Legal solution to a political question
Whichever way one looks at it, the beginning and end of the ‘memogate’ controversy is political, as there is no constitutional issue to be resolved.
Ultimately, Asma Jahangir’s stance on the Supreme Court Order is exactly right
By Maryam Khan
The ‘memogate’ controversy is a political question, which means it is a question for political resolution between the political branches of government (the executive and the legislature) and other State institutions, like the military and the intelligence, which are subordinate to the government. The controversy requires political resolution because it has a direct nexus with structural issues relating to civil-military relations. To put it bluntly, the Supreme Court, in principle, has no role to play in this controversy. Let us see why.
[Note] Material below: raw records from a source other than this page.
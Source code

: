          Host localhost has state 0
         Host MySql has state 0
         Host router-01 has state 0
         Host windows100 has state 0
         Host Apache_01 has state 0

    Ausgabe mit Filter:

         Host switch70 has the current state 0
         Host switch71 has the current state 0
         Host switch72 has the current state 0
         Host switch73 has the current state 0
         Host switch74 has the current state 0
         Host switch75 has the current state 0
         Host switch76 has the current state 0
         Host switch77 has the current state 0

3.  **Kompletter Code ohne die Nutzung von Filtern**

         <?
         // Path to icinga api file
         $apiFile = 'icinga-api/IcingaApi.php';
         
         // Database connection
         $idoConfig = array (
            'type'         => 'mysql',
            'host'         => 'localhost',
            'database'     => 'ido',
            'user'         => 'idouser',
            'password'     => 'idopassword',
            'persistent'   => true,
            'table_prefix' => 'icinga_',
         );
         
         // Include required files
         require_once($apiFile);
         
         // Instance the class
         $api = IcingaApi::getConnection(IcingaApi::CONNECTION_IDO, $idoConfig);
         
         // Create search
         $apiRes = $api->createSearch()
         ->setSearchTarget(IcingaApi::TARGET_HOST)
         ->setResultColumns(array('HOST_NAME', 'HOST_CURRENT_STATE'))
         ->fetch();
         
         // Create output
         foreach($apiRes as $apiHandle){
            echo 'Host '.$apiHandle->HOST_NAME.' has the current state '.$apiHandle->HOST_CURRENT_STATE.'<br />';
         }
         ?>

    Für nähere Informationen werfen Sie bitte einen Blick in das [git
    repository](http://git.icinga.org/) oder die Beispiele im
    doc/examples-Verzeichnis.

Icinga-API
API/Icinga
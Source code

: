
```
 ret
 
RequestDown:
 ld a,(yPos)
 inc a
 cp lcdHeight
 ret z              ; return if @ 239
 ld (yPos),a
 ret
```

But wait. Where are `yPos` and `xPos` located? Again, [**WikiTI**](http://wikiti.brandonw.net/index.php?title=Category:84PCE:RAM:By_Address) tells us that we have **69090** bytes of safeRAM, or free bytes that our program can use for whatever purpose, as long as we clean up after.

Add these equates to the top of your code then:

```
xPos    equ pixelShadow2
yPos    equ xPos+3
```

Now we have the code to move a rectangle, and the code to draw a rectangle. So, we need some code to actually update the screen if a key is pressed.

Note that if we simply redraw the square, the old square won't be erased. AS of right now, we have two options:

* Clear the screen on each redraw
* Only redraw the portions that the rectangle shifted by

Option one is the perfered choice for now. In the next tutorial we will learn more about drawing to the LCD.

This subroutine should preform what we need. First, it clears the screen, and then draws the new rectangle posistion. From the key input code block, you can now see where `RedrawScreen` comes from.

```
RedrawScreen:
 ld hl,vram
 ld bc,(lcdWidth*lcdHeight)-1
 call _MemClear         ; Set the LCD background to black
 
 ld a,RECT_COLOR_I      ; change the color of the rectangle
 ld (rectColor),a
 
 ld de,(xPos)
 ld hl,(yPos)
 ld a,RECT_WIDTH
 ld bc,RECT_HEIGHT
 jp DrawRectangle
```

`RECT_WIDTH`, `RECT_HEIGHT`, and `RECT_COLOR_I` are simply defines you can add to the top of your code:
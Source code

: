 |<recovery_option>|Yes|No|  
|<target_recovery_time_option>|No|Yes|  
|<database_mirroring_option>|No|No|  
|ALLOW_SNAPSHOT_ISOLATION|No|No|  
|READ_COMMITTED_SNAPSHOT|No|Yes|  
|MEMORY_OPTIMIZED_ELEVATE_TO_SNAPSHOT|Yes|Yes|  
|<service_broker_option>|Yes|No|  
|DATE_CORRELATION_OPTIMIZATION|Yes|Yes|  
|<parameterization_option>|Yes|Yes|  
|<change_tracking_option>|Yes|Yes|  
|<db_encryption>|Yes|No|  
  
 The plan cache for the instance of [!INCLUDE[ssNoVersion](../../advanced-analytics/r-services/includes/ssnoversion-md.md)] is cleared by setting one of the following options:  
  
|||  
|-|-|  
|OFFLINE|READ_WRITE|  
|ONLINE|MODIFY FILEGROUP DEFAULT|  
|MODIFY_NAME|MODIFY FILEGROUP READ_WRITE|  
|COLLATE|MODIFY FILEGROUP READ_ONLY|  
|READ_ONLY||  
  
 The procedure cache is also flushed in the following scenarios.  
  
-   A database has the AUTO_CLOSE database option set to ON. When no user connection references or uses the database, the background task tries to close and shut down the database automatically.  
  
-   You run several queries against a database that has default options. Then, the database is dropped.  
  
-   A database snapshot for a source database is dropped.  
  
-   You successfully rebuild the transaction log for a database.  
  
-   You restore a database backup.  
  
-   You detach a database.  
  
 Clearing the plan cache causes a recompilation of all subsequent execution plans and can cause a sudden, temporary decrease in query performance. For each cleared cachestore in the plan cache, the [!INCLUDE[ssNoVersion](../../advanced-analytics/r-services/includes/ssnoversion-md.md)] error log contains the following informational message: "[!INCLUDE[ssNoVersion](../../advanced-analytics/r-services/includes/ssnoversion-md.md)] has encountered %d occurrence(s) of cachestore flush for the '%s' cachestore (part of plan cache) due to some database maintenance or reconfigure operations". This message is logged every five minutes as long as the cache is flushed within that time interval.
The Supreme Court, in addition to its appellate jurisdiction, has what is known as “original jurisdiction” to admit and hear cases directly — that is to say, it can assume jurisdiction over a certain category of cases that need not go through the usual hierarchical appellate route before reaching the Supreme Court for ultimate resolution. This category of cases is constitutionally circumscribed for obvious reasons. If it weren’t so circumscribed, litigants would flock directly to the Supreme Court for expedited disposal, creating massive demands on the Court that would be impossible to sustain over time. Not only that, if the Constitution allowed the Supreme Court unlimited jurisdiction over constitutional matters, every dispute, whatever its nature, could potentially turn into a “legal issue.” Put another way, there would be no boundary between executive/legislative powers on the one hand, and judicial powers on the other. That would be a recipe for constitutional disaster as it would render meaningless the philosophy of “separation of powers” or “trichotomy of powers” which is the fundamental feature of all modern constitutional governments.
Those who have some appreciation of history — even of our own limited political history of the past few decades — would know that combining executive, legislative and judicial powers in one institution, or even combining two of them in a single office, is synonymous with tyranny. Separation of powers minimises the risk of tyrannical government.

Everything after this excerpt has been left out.